Characterization of tumor response after administration of rituximab in
pediatric B-NHL
Abstract
Background Mature aggressive B-cell lymphoma are heterogenous
malignancies that make up more than half of all diagnosed Non-Hodgkin
lymphoma in children and adolescents. The overall survival rate
increased over the last decades to 80–90%, due to fine tuning of
polychemotherapy. However, new therapeutic implications are needed to
further increase the overall survival. Current clinical trials analyze
the therapeutic effect of rituximab in pediatric patients, while the
mechanism of action in vivo is still not fully understood. Methods
Effector molecules important for tumor defense were analyzed before and
at day five after rituximab treatment via flow cytometry. Serum
rituximab levels were measured with an ELISA. Results We evaluated
patient parameters that may affect treatment response in relation to
rituximab administration and serum rituximab levels. We indeed found a
reduction of FcγRII levels after rituximab treatment in monocyte
subtypes, while FcγRI expression was significantly increased, pointing
to exhaustion of FcγRII mediated B cell depletion and compensation via
FcγRI mediated trogocytosis. Serum levels of proinflammatory marker
proteins S100A8/A9 and S100A12 significantly decreased after treatment
to normal levels from an overall proinflammatory state before treatment.

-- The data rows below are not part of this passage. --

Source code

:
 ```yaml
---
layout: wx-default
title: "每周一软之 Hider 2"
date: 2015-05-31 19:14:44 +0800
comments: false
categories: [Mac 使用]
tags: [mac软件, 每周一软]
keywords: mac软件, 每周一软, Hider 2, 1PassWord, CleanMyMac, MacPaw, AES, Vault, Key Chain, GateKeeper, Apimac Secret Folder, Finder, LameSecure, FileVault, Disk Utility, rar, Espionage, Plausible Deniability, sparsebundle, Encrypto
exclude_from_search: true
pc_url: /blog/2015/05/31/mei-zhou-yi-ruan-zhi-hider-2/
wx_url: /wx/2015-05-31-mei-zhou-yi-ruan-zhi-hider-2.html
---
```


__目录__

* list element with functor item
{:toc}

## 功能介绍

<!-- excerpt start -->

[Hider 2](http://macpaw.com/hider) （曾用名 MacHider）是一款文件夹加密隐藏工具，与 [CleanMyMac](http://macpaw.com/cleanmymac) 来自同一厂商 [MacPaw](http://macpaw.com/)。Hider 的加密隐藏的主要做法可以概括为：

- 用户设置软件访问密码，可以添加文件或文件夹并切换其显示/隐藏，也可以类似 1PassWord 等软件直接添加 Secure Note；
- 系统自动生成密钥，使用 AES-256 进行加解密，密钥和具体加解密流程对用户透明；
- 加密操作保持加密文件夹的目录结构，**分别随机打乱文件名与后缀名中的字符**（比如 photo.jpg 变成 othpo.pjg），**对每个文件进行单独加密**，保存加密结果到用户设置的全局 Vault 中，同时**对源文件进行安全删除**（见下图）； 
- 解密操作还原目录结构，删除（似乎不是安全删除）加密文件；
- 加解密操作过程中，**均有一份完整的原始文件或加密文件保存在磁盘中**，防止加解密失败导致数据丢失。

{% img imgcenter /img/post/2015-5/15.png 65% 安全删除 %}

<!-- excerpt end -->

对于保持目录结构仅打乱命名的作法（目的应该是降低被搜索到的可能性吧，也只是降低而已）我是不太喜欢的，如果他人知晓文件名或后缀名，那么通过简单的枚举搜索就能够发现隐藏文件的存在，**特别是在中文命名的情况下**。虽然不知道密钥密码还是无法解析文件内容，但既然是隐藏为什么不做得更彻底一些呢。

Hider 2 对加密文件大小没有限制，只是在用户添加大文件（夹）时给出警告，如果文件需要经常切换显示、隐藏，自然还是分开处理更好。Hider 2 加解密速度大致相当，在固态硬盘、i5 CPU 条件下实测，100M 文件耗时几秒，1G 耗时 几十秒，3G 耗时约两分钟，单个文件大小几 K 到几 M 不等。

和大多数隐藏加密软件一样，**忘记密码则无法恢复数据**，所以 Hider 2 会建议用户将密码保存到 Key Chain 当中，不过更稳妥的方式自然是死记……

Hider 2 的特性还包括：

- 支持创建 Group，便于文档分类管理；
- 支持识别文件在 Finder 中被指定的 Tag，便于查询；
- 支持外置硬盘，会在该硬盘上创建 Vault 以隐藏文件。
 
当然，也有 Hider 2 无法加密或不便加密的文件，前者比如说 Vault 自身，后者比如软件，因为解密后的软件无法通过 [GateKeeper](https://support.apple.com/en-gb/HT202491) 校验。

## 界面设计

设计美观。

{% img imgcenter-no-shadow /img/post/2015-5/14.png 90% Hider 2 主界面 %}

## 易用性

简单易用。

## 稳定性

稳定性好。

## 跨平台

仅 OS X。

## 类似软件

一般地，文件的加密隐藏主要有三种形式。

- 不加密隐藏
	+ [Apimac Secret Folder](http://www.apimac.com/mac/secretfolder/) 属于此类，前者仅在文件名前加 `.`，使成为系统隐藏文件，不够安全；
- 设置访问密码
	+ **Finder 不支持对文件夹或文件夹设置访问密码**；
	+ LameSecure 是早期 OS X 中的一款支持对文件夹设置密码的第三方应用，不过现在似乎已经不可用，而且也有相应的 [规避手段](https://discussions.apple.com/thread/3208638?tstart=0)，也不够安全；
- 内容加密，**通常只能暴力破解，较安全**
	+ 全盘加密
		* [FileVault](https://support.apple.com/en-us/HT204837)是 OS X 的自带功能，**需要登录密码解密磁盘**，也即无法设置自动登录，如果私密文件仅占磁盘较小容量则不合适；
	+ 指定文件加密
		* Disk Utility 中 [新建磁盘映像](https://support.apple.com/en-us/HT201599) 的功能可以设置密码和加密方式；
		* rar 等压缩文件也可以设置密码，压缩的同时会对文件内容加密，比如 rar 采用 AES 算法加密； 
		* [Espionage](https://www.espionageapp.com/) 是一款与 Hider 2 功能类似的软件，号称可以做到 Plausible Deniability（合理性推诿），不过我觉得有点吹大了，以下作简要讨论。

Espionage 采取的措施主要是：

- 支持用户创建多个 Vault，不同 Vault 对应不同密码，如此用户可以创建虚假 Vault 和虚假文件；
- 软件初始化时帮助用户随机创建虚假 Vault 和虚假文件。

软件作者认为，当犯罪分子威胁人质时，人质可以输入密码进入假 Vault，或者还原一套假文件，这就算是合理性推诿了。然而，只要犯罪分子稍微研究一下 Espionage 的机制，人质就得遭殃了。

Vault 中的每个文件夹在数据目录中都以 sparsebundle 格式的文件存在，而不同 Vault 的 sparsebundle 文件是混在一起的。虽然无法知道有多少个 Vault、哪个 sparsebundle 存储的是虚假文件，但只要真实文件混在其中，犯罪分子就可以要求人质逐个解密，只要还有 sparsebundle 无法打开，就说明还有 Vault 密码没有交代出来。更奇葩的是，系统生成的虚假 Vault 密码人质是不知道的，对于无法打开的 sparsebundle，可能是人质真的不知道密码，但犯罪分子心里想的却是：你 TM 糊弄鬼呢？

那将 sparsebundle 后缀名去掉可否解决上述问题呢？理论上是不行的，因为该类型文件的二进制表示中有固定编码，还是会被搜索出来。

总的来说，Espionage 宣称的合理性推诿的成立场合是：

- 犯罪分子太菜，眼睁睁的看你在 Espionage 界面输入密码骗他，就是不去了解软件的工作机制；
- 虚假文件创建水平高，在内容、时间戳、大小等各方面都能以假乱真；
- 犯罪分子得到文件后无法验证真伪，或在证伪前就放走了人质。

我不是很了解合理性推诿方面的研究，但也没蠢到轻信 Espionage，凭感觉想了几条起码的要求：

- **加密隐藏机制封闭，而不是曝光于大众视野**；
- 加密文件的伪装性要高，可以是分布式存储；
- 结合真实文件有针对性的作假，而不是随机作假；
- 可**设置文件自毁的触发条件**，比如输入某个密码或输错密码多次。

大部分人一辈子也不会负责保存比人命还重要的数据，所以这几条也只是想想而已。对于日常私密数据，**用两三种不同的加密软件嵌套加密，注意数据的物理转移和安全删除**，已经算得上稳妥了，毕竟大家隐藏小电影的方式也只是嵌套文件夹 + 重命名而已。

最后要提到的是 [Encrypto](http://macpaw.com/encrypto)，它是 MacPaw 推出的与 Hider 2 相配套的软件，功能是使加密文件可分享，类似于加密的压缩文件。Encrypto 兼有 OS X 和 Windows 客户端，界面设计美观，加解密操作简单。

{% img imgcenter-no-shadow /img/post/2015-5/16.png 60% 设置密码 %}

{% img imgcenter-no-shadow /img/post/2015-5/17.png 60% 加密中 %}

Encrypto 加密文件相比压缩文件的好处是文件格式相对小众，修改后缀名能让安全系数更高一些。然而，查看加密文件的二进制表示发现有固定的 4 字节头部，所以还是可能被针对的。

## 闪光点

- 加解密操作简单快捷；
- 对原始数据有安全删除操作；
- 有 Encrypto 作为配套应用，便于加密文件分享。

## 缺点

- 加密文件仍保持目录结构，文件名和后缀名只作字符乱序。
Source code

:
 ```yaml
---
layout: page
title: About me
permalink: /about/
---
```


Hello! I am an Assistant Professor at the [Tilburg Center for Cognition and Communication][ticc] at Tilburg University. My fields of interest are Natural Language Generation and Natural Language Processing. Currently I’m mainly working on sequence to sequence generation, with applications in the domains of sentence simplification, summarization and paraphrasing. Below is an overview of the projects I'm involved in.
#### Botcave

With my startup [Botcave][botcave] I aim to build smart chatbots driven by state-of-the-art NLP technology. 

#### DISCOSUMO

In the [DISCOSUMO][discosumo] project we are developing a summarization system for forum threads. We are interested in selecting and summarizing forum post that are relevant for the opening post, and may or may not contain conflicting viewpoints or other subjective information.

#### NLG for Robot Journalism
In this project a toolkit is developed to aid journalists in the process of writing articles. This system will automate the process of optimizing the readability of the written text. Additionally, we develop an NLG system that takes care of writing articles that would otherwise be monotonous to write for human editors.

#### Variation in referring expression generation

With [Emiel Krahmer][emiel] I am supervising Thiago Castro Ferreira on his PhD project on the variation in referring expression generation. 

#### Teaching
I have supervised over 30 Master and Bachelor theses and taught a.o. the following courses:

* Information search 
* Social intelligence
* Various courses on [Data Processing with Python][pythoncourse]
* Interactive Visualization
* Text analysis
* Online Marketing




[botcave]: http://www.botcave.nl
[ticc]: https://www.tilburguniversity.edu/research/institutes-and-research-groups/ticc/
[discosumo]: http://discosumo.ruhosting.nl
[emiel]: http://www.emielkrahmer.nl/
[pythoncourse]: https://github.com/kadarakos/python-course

CD57, perforin and granzyme B expression decreased after treatment,
probably due to exhaustion of NK cells. Conclusion The highlighted
effects of rituximab treatment on patient’s immune response help
understanding the biology behind tumor defense mechanisms and effector
function. After subsequent studies, these novel insights might be
translated into patient care and could contribute to improve treatment
of pediatric patients with mature aggressive B-cell lymphoma.